Another widely held belief is that the speed and processing of a request for an annulment can be influenced by donations — a suggestion Catholic leaders are quick to dispute.

The Rev. Anthony McLaughlin, an assistant professor at the Catholic University of America’s School of Canon Law, served on the church tribunal that handled annulment cases in the Diocese of Tyler, Texas. He said a donation of $400 was suggested, but “I couldn’t tell you of any diocese that would forbid a process if [a petitioner] didn’t give you a donation.”

The idea of annulment reform isn’t new. Pope Emeritus Benedict XVI once said a “lack of faith” was a threat to the sanctity of marriage and that the “issue of the validity of marriage” needed review.

In August, Pope Francis established a commission “to prepare a proposal of reform of the matrimonial process, with the objective of simplifying its procedure, making it more streamlined, and safeguarding the principle of the indissolubility of matrimony.”
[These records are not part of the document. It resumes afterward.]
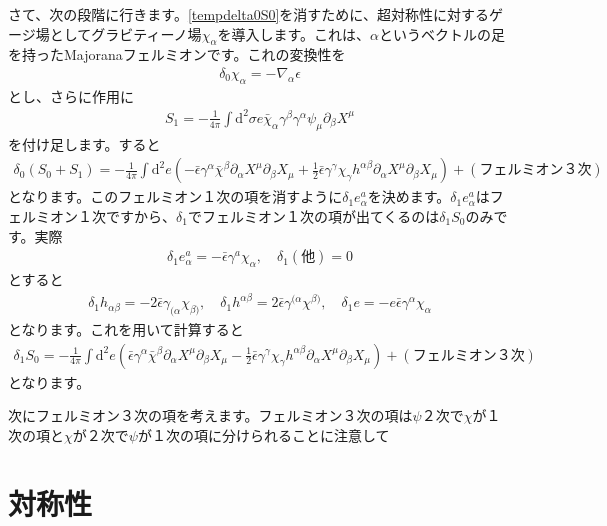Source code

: \documentclass[report,paper=a4, fontsize=12pt, line_length=16cm, number_of_lines=33,dvipdfmx]{jlreq}
\numberwithin{equation}{chapter}
\numberwithin{equation}{section}
\newcommand{\del}{\partial}
\newcommand{\di}{\mathrm{d}}
\newcommand{\chib}{\bar{\chi}}
\newcommand{\epsilonb}{\bar{\epsilon}}
\begin{document}
さて、次の段階に行きます。\eqref{tempdelta0S0}を消すために、超対称性に対するゲージ場としてグラビティーノ場$\chi_{\alpha}$を導入します。これは、$\alpha$というベクトルの足を持ったMajoranaフェルミオンです。これの変換性を
\begin{align}
  \delta_{0}\chi_{\alpha}=-\nabla_{\alpha}\epsilon
\end{align}
とし、さらに作用に
\begin{align}
  S_1=-\frac{1}{4\pi}\int \di^2 \sigma e
  \chib_{\alpha}\gamma^{\beta}\gamma^{\alpha}\psi_{\mu}\del_{\beta}X^{\mu}
\end{align}
を付け足します。すると
\begin{align}
  \delta_{0}(S_0+S_1)=-\frac{1}{4\pi}\int \di^2 e\left(-\epsilonb \gamma^{\alpha}\chib^{\beta}\del_{\alpha}X^{\mu}\del_{\beta}X_{\mu}+\frac12\epsilonb \gamma^{\gamma}\chi_{\gamma}h^{\alpha\beta}\del_{\alpha}X^{\mu}\del_{\beta}X_{\mu}  \right)+(\text{フェルミオン３次})
\end{align}
となります。このフェルミオン１次の項を消すように$\delta_{1}e^{a}_{\alpha}$を決めます。$\delta_{1}e^{a}_{\alpha}$はフェルミオン１次ですから、$\delta_1$でフェルミオン１次の項が出てくるのは$\delta_1 S_0$のみです。実際
\begin{align}
  \delta_1 e^{a}_{\alpha}=-\epsilonb \gamma^{a}\chi_{\alpha},\quad
  \delta_1 (\text{他})=0
\end{align}
とすると
\begin{align}
  \delta_1 h_{\alpha\beta}=-2\epsilonb \gamma_{(\alpha}\chi_{\beta)},\quad
  \delta_1 h^{\alpha\beta}=2\epsilonb \gamma^{(\alpha}\chi^{\beta)},\quad
  \delta_1 e = -e \epsilonb \gamma^{\alpha}\chi_{\alpha}
\end{align}
となります。これを用いて計算すると
\begin{align}
  \delta_1 S_0=-\frac{1}{4\pi}\int \di^2 e\left(\epsilonb \gamma^{\alpha}\chib^{\beta}\del_{\alpha}X^{\mu}\del_{\beta}X_{\mu}-\frac12\epsilonb \gamma^{\gamma}\chi_{\gamma}h^{\alpha\beta}\del_{\alpha}X^{\mu}\del_{\beta}X_{\mu}  \right)+(\text{フェルミオン３次})
\end{align}
となります。

次にフェルミオン３次の項を考えます。フェルミオン３次の項は$\psi$２次で$\chi$が１次の項と$\chi$が２次で$\psi$が１次の項に分けられることに注意して
\section{対称性}
\end{document}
According to Catholic teaching, a second marriage, even a secular one not performed by the church, is invalid if either party has not had any marriage annulled. Therefore, the church teaches, both parties in such marriages are engaging in bigamy and/or adultery and, among other things, should absent themselves from Communion and the other sacraments.

Francis raised expectations in some Catholic circles this spring of changes to at least some practical details in a “pastoral call” to an Argentine woman who was in such an irregular marriage — her first but to a divorced man.

According to the husband on his Facebook page, Francis said the woman could take Communion. The Vatican hedged, saying Francis’ private conversations “do not in any way form part of the pope’s public activities” and “consequences relating to the teaching of the church are not to be inferred.”

Regardless, some within the church saw the potential of reform as a threat to the concept of traditional Catholic marriage.

The book “Remaining in the Truth of Christ: Marriage and Communion in the Catholic Church” was released in September and contains arguments for keeping the status quo from high-ranking Catholic leaders, including Cardinal Raymond Burke, an American who is prefect of the Supreme Tribunal of the Apostolic Signatura.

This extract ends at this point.